Metrology Monday: Sine Bar

What is a Sine Bar For?

I consider this sine bar to be the most exotic measurement tool I have. I bought it mostly for fun. A sine bar consists of two cylinders of the same diameter fixed with their centers a known distance apart. The top of the connecting bar is parallel to the line between the two centers. All this done with as much precision as you are willing to pay for.

What the bar is used for is to “construct” precise angles between the bar surface and the surface the bar is resting on, typically a surface plate. Given the desired angle, one does the appropriate calculations (hence the sine name) to get vertical displacement for one end and builds that height out of gauge blocks.

Here as an arbitrary example, is a setup to get an angle of 32 degrees, 16 minutes and 27 seconds. Reference to an online calculator produced a displacement of 2.670″.

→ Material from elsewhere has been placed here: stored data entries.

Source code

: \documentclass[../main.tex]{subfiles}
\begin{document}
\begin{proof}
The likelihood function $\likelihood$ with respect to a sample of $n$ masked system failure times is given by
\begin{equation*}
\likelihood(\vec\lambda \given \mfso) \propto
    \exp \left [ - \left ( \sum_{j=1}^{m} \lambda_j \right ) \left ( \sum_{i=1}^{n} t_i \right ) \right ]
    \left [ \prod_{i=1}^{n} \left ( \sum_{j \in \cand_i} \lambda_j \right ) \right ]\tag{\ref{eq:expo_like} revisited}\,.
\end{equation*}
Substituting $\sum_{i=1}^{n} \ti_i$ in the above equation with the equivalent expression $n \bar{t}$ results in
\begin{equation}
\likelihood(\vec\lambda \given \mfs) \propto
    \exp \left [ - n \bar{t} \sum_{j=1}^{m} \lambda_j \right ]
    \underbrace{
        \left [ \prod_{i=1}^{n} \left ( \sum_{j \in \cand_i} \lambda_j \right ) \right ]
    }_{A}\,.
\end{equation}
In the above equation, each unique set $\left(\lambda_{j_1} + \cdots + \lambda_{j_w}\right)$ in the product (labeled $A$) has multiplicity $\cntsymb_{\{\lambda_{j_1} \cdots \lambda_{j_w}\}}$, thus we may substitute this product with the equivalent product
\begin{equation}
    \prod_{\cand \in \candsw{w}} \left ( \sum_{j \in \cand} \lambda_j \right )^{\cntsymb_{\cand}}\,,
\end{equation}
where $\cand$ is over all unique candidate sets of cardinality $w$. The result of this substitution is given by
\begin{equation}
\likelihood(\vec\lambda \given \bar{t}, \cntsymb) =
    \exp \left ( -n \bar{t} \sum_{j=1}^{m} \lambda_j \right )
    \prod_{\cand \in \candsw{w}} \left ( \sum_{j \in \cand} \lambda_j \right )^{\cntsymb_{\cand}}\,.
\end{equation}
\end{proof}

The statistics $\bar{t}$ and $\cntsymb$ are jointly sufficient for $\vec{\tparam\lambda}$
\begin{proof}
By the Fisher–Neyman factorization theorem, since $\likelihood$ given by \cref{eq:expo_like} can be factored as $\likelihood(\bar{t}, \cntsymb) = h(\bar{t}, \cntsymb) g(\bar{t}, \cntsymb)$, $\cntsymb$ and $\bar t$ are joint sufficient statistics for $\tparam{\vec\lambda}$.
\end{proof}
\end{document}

I called this tool exotic because it is difficult to conceive of a circumstance where I would actually need to measure to set up an angle this precise. I can use it as part of a machining setup or to check something like my engineer’s protractor for accuracy. I expect that an experienced machinist has more uses for one so who knows.

Alternatives

Budget sine bars cost less than $50CDN new so it wouldn’t break the bank if you decide you needed one. There are lots of protractor variants that are probably more practical for most jobs.

Options

The “sine tool” family includes plates and vises. The plate is just a wide bar. The vise is a vise but includes some sort of angle locking mechanism and the two cylinders to allow precise angle setting. Like a lot of precision tools, spend as much money as you want for increasing precision well in excess of the average hobbyist’s needs.